Château Gléon (http://www.gleon-montanie.com/va/gleon.htm), Corbières Rouge AOC Ad Clivum 2015: prevalenza di Syrah nell’uvaggio; piacevole il naso per una fragranza di viola di discreta intensità; e anche meglio la bocca, corrispondente aromaticamente, di buon volume e grip tannico, slanciata dall’acidità e adeguatamente allungata da una discreta sapidità, piacevole assai anche se relativamente semplice. 11,80 € ben spesi.
Champ des Soeurs (http://www.champdessoeurs.fr/), Fitou AOC Bel Amant 2015: in una denominazione che mi ha forse fornito meno emozioni delle altre, spicca l’accattivante dolcezza di questo taglio degli scorbutici Mourvedre e Carignan ingentiliti dal Grenache: ad un colore impenetrabile fa riscontro un olfatto leggermente ridotto, che non fa presagire un palato invece grintoso, sapido, dal tannino intelligentemente estratto; se è vero che l’acidità non enorme, la beva è già compiuta, il frutto disteso si apprezza nel garbo generale di questa cuvée.
Domaine La Rouviole (http://www.larouviole.fr/), Minervois-la-Livinière Rouge AOC 2014: uno dei miei migliori assaggi della giornata. Tre quarti di Syrah e saldo di Grenache. Naso contratto, probabilmente per difetto di ossigenazione, ma bocca equilibrata, sapida, lunga sul frutto e su una speziatura varietale ma non banale. Forse da non aspettare, ma l’acidità che conserva è perfettamente integrata e snellisce una beva di soddisfazione.
Château Aiguilloux (http://www.chateau-aiguilloux.com/), Corbières-Boutenac AOC Anne-Georges 2014: Carignan e Syrah in assemblaggio paritario. Naso già aperto su pepe, cola, mora, forse un minimo di presenza del legno ma assolutamente in modonon coprente il frutto; il palato è fresco, aromaticamente apre su una vinosità fragrante che si allunga sulla speziatura e su quelle note di garrigue (macchia mediterranea, mirto, lentisco) che qui spesso si ritrovano; il tannino ha grinta, è futuribile, ma non è un problema già adesso poiché non strappa il finale.

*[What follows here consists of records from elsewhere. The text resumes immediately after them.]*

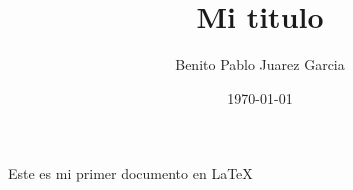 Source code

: \documentclass{article}
\title{Mi titulo}
\author{Benito Pablo Juarez Garcia}
\date{\today}
\begin{document}
\maketitle
Este es mi primer documento en \LaTeX
\end{document}
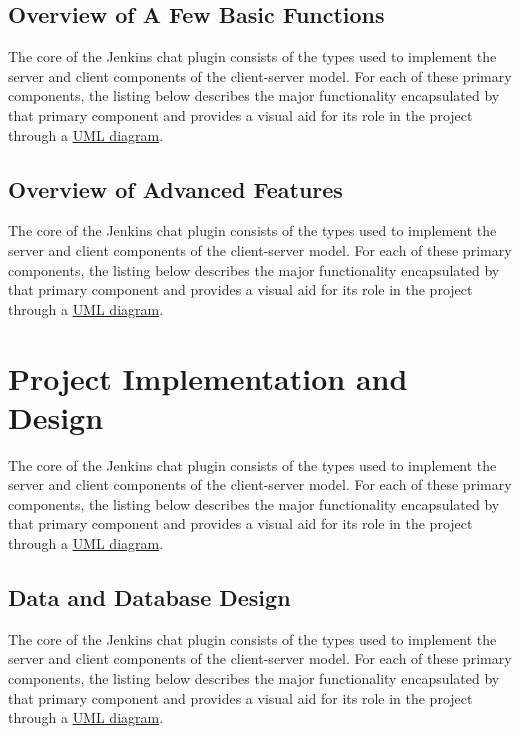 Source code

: \documentclass{article}
\begin{document}
		\subsection[Basic Functions]{Overview of A Few Basic Functions}
		The core of the Jenkins chat plugin consists of the types used to
		implement the server and client components of the client-server model.
		For each of these primary components, the listing below describes the
		major functionality encapsulated by that primary component and provides
		a visual aid for its role in the project through a 
		\href{http://www.csci.csusb.edu/dick/samples/uml0.html}{UML diagram}.

		\subsection[Advanced Functions]{Overview of Advanced Features}
		The core of the Jenkins chat plugin consists of the types used to
		implement the server and client components of the client-server model.
		For each of these primary components, the listing below describes the
		major functionality encapsulated by that primary component and provides
		a visual aid for its role in the project through a 
		\href{http://www.csci.csusb.edu/dick/samples/uml0.html}{UML diagram}.

	\section[Project Implementation]{Project Implementation and Design}
	The core of the Jenkins chat plugin consists of the types used to
	implement the server and client components of the client-server model.
	For each of these primary components, the listing below describes the
	major functionality encapsulated by that primary component and provides
	a visual aid for its role in the project through a 
	\href{http://www.csci.csusb.edu/dick/samples/uml0.html}{UML diagram}.

		\subsection[Database Design]{Data and Database Design}
		The core of the Jenkins chat plugin consists of the types used to
		implement the server and client components of the client-server model.
		For each of these primary components, the listing below describes the
		major functionality encapsulated by that primary component and provides
		a visual aid for its role in the project through a 
		\href{http://www.csci.csusb.edu/dick/samples/uml0.html}{UML diagram}.
\end{document}
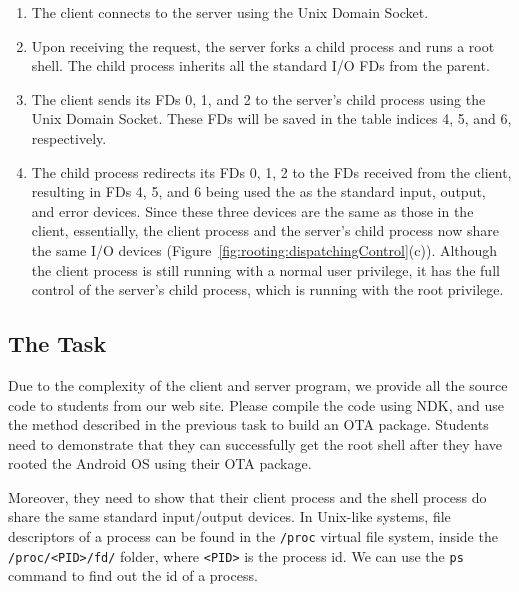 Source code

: \begin{enumerate}
  \item The client connects to the server using the Unix Domain Socket.

  \item Upon receiving the request, the server forks a child process and
	  runs a root shell. The child process inherits 
	  all the standard I/O FDs from the parent.

  \item The client sends its FDs 0, 1, and 2 to the server's child process using the Unix
	  Domain Socket. These FDs will be saved in 
	  the table indices 4, 5, and 6, respectively. 

  \item The child process redirects its FDs 0, 1, 2 to the FDs received
	  from the client, resulting in FDs 4, 5, and 6 being used 
	  the as the standard input, output, and error devices. Since these
	  three devices are the same as those in the client, essentially,
	  the client process and the server's child process now share the
	  same I/O devices
	  (Figure~\ref{fig:rooting:dispatchingControl}(c)). Although the
	  client process is still running with a normal user privilege, it
	  has the full control of the server's child process, which is
	  running with the root privilege.
	  
\end{enumerate}



\subsection{The Task}

Due to the complexity of the client and server program, we provide all the source code to
students from our web site. Please compile the code using NDK, and
use the method described in the previous task to build an OTA package. Students need to
demonstrate that they can successfully get the root shell after they have rooted the Android
OS using their OTA package. 


Moreover, they need to show that their client process and the shell process do share the same
standard input/output devices.  In Unix-like systems, file descriptors of a process can be found
in the \texttt{/proc} virtual file system, inside the \texttt{/proc/<PID>/fd/} folder, 
where \texttt{<PID>} is the process id. We can use the \texttt{ps} command to find out the
id of a process. 



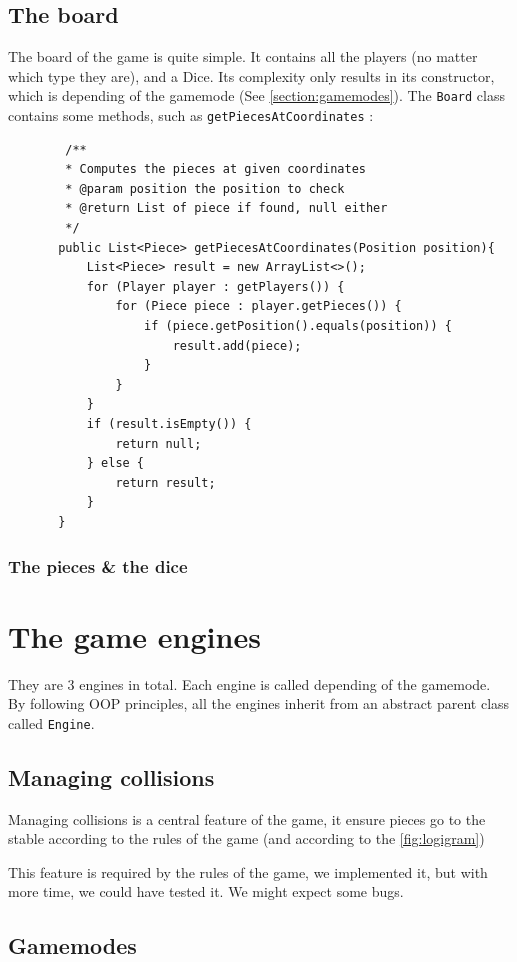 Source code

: \documentclass[english, 11pt, titlepage]{article}
\begin{document}
    \subsection{The board}
    The board of the game is quite simple. It contains all the players (no matter which type they are), and a Dice. Its complexity only results in its constructor, which is depending of the gamemode (See \autoref{section:gamemodes}). The \verb|Board| class contains some methods, such as \verb|getPiecesAtCoordinates| :
    \begin{lstlisting}
        /**
        * Computes the pieces at given coordinates
        * @param position the position to check
        * @return List of piece if found, null either
        */
       public List<Piece> getPiecesAtCoordinates(Position position){
           List<Piece> result = new ArrayList<>();
           for (Player player : getPlayers()) {
               for (Piece piece : player.getPieces()) {
                   if (piece.getPosition().equals(position)) {
                       result.add(piece);
                   }
               }
           }
           if (result.isEmpty()) {
               return null;
           } else {
               return result;
           }
       }   
    \end{lstlisting}
    \subsubsection{The pieces \& the dice}

    \section{The game engines}
    They are 3 engines in total. Each engine is called depending of the gamemode. By following OOP principles, all the engines inherit from an abstract parent class called \verb|Engine|.
    \subsection{Managing collisions}
    Managing collisions is a central feature of the game, it ensure pieces go to the stable according to the rules of the game (and according to the \autoref{fig:logigram})
    
    This feature is required by the rules of the game, we implemented it, but with more time, we could have tested it. We might expect some bugs.

    \subsection{Gamemodes}
    \label{section:gamemodes}
\end{document}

Château du Donjon (https://www.chateau-du-donjon.fr/), Minervois Rouge AOC La Pujade 2015: dopo più di un vino coevo relativamente semplificato nel frutto, ecco una fragranza floreale (rosa) e peposa, intensa, rinfrescante negli ulteriori toni di ciliegia leggermente asprigna; palato rifinito, dal tannino garbato, leggermente sbilanciato sull’alcool ma di beva spensierata e buon allungo, con ritorno finale dell’onnipresente garrigue.